The EU’s AI Regulation Proposal – How to Fix It?
Now that pretty many tech-lobbying people have done their reading over more than a hundred pages of regulatory prose, perhaps aided by this excellent design exercise – it is time to start the discussion on how to make it feasible for European industries. Here is my try, based on various exchanges of ideas with colleagues and companies.
Definition of AI – through EDM classics
It was Haddaway who wondered what is love in the 90’s. When reading through article 3 and Annex I of the proposed AI regulation, one might ask what is not AI? Here we have a fitting reference to another EDM classic: there’s No Limit (by 2 Unlimited). The proposed definition seems to have no bottom as to how dumb a system should be to drop outside the scope of the regulation. When read together, basically all IT systems are covered.
Fix the Structure!
The proposed legislation has two distinct pillars. The first one is an extension to the EU’s new legislative framework for products, assuring their safety (machines, toys, lifts, different kinds of equipment etc.) – most means of transportation are already excluded in the article 2. Another pillar is an ethical one, consisting of ban of some AI uses in article 5 and high-risk use cases meant in Annex III – touching societal, privacy, work-related and legal use-cases, likely to be relevant for human rights.
From an industry standpoint, there is a clear problem, caused by unclear and unpredictable legislation. Requirements to various product manufacturers – a large chunk of European industrial employers – would come from sector-based regulation AND the new AI framework. To add things up, the proposal vests the Commission with wide powers to tweak the requirements on top of the existing ones. This will lead to a maze of regulatory requirements from different domains – something that is likely to propel the cost of compliance to a level that would prove too high, especially for SME companies.
“Existing product legislation should be excluded from this proposal.”
A fix to this is to be found from article two. Existing product legislation should be excluded from this proposal, and possible needs to regulate the use of AI in these sectors could be placed to the sector-specific legislation – thus creating a clearer legal environment for the industries. Such an approach already exists vis-à-vis most modes of transport as they are excluded from the scope in article 2.

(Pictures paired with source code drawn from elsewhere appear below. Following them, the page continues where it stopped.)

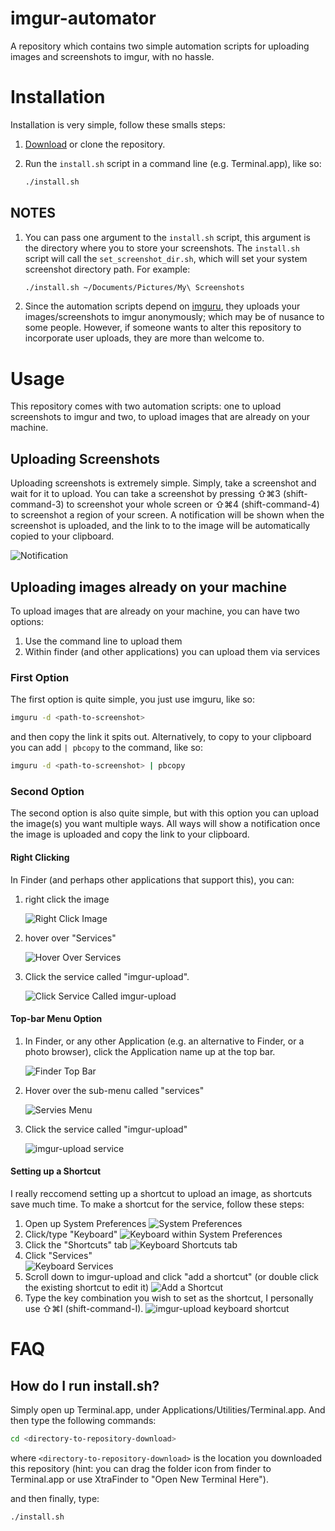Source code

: # imgur-automator

A repository which contains two simple automation scripts
for uploading images and screenshots to imgur, with no hassle.

# Installation

Installation is very simple, follow these smalls steps:

1. [Download](http://github.com/miguelmartin75/imgur-automator/zipball/master/) or clone the repository.
2. Run the `install.sh` script in a command line (e.g. Terminal.app), like so:
    
    ```bash
    ./install.sh
    ```
    
## NOTES

1. You can pass one argument to the `install.sh` script, this argument is the directory where you 
   to store your screenshots. The `install.sh` script will call the `set_screenshot_dir.sh`, which
   will set your system screenshot directory path. For example:
    
   ```bash
   ./install.sh ~/Documents/Pictures/My\ Screenshots
   ```
2. Since the automation scripts depend on [imguru](https://github.com/FigBug/imguru),
   they uploads your images/screenshots to imgur anonymously; which may be of nusance to some people.
   However, if someone wants to alter this repository to incorporate user uploads, they are more than
   welcome to.

# Usage

This repository comes with two automation scripts: one to upload screenshots to imgur and two,
to upload images that are already on your machine.

## Uploading Screenshots

Uploading screenshots is extremely simple. Simply, take a screenshot and wait for it to upload.
You can take a screenshot by pressing ⇧⌘3 (shift-command-3) to screenshot your whole screen or 
⇧⌘4 (shift-command-4) to screenshot a region of your screen. A notification will be shown when 
the screenshot is uploaded, and the link to to the image will be automatically copied to your clipboard.

<img align="center" src="http://i.imgur.com/aAw32iB.png" alt="Notification">

## Uploading images already on your machine

To upload images that are already on your machine, you can have two options:

1. Use the command line to upload them
2. Within finder (and other applications) you can upload them via services

### First Option

The first option is quite simple, you just use imguru, like so:

```bash
imguru -d <path-to-screenshot>
```

and then copy the link it spits out. Alternatively, to copy to your clipboard you can 
add `| pbcopy` to the command, like so:

```bash
imguru -d <path-to-screenshot> | pbcopy
```

### Second Option

The second option is also quite simple, but with this option
you can upload the image(s) you want multiple ways. All ways
will show a notification once the image is uploaded and copy
the link to your clipboard.


#### Right Clicking

In Finder (and perhaps other applications that support this), you can:

1. right click the image

   ![Right Click Image](http://i.imgur.com/WLxxAZI.png)

2. hover over "Services"

   ![Hover Over Services](http://i.imgur.com/dZVs4Ll.png)

3. Click the service called "imgur-upload". 

   ![Click Service Called imgur-upload](http://i.imgur.com/k1RvP1v.png)   

#### Top-bar Menu Option

1. In Finder, or any other Application (e.g. an alternative to Finder, or a photo browser),
click the Application name up at the top bar.

    ![Finder Top Bar](http://i.imgur.com/MLaQzsb.png)   


2. Hover over the sub-menu called "services"

    ![Servies Menu](http://i.imgur.com/R61KhBw.png)  
    

3. Click the service called "imgur-upload"

    ![imgur-upload service](http://i.imgur.com/j2uKEQr.png3)

#### Setting up a Shortcut

I really reccomend setting up a shortcut to upload an image, as shortcuts save much time. To
make a shortcut for the service, follow these steps:

1. Open up System Preferences
    ![System Preferences](http://i.imgur.com/GqUpvlt.png)  
2. Click/type "Keyboard"
    ![Keyboard within System Preferences](http://i.imgur.com/MxBwbHA.png)  
3. Click the "Shortcuts" tab
    ![Keyboard Shortcuts tab](http://i.imgur.com/EDFld53.png)  
4. Click "Services"    
    ![Keyboard Services](http://i.imgur.com/KmWH4NM.png)  
5. Scroll down to imgur-upload and click "add a shortcut" (or double click the existing shortcut to edit it)
    ![Add a Shortcut](http://i.imgur.com/0DGG6VS.png)  
6. Type the key combination you wish to set as the shortcut, I personally use ⇧⌘I (shift-command-I).
    ![imgur-upload keyboard shortcut](http://i.imgur.com/smgDFBO.png) 

# FAQ

## How do I run install.sh?

Simply open up Terminal.app, under Applications/Utilities/Terminal.app. And then type the following commands:

```bash
cd <directory-to-repository-download>
```

where `<directory-to-repository-download>` is the location you downloaded this repository (hint: you can drag the folder icon from finder to Terminal.app or use XtraFinder to "Open New Terminal Here").

and then finally, type:

```bash
./install.sh
```
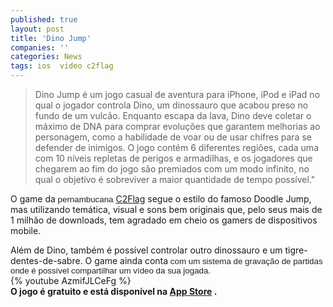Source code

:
```yaml
---
published: true
layout: post
title: 'Dino Jump'
companies: ''
categories: News
tags: ios  video c2flag
---
```

> Dino Jump é um jogo casual de aventura para iPhone, iPod e iPad no qual o jogador controla Dino, um dinossauro que acabou preso no fundo de um vulcão. Enquanto escapa da lava, Dino deve coletar o máximo de DNA para comprar evoluções que garantem melhorias ao personagem, como a habilidade de voar ou de usar chifres para se defender de inimigos. O jogo contém 6 diferentes regiões, cada uma com 10 níveis repletas de perigos e armadilhas, e os jogadores que chegarem ao fim do jogo são premiados com um modo infinito, no qual o objetivo é sobreviver a maior quantidade de tempo possível."
 

 
O game da<span style="color: #222222; font-family: arial, sans-serif; font-size: 13.333333969116211px;"> pernambucana</span> <a href="http://www.c2flag.com/" target="_blank">C2Flag</a>
 segue o estilo do famoso Doodle Jump, mas utilizando temática, visual e sons bem originais que, pelo seus mais de 1 milhão de downloads, tem agradado em cheio os gamers de dispositivos mobile.
 

 
Além de Dino, também é possível controlar outro dinossauro e um tigre-dentes-de-sabre.
O game ainda conta<span style="color: #222222; font-family: arial, sans-serif; font-size: 13.333333969116211px;"> com um sistema de gravação de partidas onde é possível compartilhar um vídeo da sua jogada.</span>
<span style="color: #222222; font-family: arial, sans-serif; font-size: 13.333333969116211px;"><br /></span>
{% youtube AzmifJLCeFg %}
<br />
<strong>O jogo é gratuito e está disponível na <a href="https://itunes.apple.com/us/app/id462902824" target="_blank">App Store</a>
.</strong>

By so doing, the proposed legislation would focus solely on yet unregulated uses of AI in article 5 and high-risk, societally relevant use cases meant in Annex III. These use cases would form a more homogenous domain to regulate. New horizontal regulation would ban certain harm-inducing uses not regarded fit for democratic societies and set requirements to use cases that closely touch human rights and functioning of societies in Annex III.
Focus on the Process and Predictability
The proposal has matured quite a bit from earlier versions, but there are still some overstretched requirements, such as the ones on training data on article 10 (free from errors and complete). All who work with data know that it is a continuous struggle with incomplete datasets.
“Instead of idealistic requirements, the regulation should focus on due process.”
Instead of idealistic requirements, the regulation should focus on due process: how to have relevant evaluation processes and controls in place to identify and mitigate risks relevant to a specific use case. Documentation and logs form the basis for accountability for proper development and running of AI systems – on this requirement, the Commission is on the right track.
There are many instances where the proposal gives the Commission quite wide powers to give delegated acts. The Commission could adjust the scope of the regulation, change the list that defines high-risk use cases and alter the standards or specification that systems need to adhere to. This causes great deal of unpredictability to the legislation. When fundamental elements are flexible, it is proper to ask whether the category of low-risk AI will remain a relevant category at all?
Sandboxes – testing ground for new common specifications?
Commission’s purpose is to create common specifications for high-risk use cases. At the moment, there are none. This is certainly something that needs to be done, if conformity assessments are to be carried out. However, the industry does not have entirely positive experiences with Commission’s involvement on standardisation. These new specifications would be solely for Commission to define – only subject to consultations to expert groups under relevant EU law. Development of specifications should be strongly industry-driven. The proposal contains a mechanism for fixing this.
“Common specifications should be developed on Regulatory Sandboxes.”
Common specifications should be developed on Regulatory Sandboxes. Now sandboxes seem like a compulsory add-on, with no relevant tasks to make them truly relevant. Making them a development laboratory for new specifications for high-risk AI systems would bring a completely new approach to technological regulation. Regulatory sandboxes could bring together developers, users, academia and regulators in a way that would facilitate sharing of information and experiences that would form the basis for European excellence.